*** Block opens ***

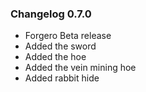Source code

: ### Changelog 0.7.0

* Forgero Beta release
* Added the sword
* Added the hoe
* Added the vein mining hoe
* Added rabbit hide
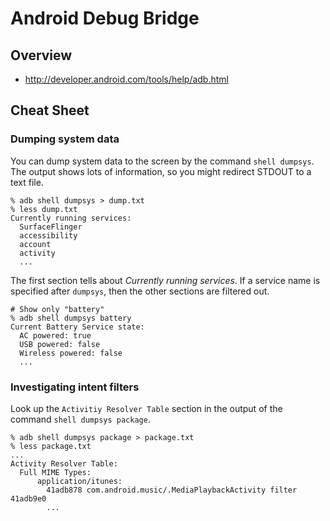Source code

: # Android Debug Bridge

## Overview

* <http://developer.android.com/tools/help/adb.html>

## Cheat Sheet

### Dumping system data

You can dump system data to the screen by the command `shell dumpsys`. The output shows lots of information, so you might redirect STDOUT to a text file.

    % adb shell dumpsys > dump.txt
    % less dump.txt
    Currently running services:
      SurfaceFlinger
      accessibility
      account
      activity
      ...

The first section tells about _Currently running services_. If a service name is specified after `dumpsys`, then the other sections are filtered out.

    # Show only "battery"
    % adb shell dumpsys battery
    Current Battery Service state:
      AC powered: true
      USB powered: false
      Wireless powered: false
      ...

### Investigating intent filters

Look up the `Activitiy Resolver Table` section in the output of the command `shell dumpsys package`.

    % adb shell dumpsys package > package.txt
    % less package.txt
    ...
    Activity Resolver Table:
      Full MIME Types:
          application/itunes:
            41adb878 com.android.music/.MediaPlaybackActivity filter 41adb9e0
            ...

*** Block closes ***

▶ [Task details]:
Set the listing down exactly, without its pictures.

▶ [Output for this task]:
Source code

: ### Changelog 0.7.0

* Forgero Beta release
* Added the sword
* Added the hoe
* Added the vein mining hoe
* Added rabbit hide
Source code

: # Android Debug Bridge

## Overview

* <http://developer.android.com/tools/help/adb.html>

## Cheat Sheet

### Dumping system data

You can dump system data to the screen by the command `shell dumpsys`. The output shows lots of information, so you might redirect STDOUT to a text file.

    % adb shell dumpsys > dump.txt
    % less dump.txt
    Currently running services:
      SurfaceFlinger
      accessibility
      account
      activity
      ...

The first section tells about _Currently running services_. If a service name is specified after `dumpsys`, then the other sections are filtered out.

    # Show only "battery"
    % adb shell dumpsys battery
    Current Battery Service state:
      AC powered: true
      USB powered: false
      Wireless powered: false
      ...

### Investigating intent filters

Look up the `Activitiy Resolver Table` section in the output of the command `shell dumpsys package`.

    % adb shell dumpsys package > package.txt
    % less package.txt
    ...
    Activity Resolver Table:
      Full MIME Types:
          application/itunes:
            41adb878 com.android.music/.MediaPlaybackActivity filter 41adb9e0
            ...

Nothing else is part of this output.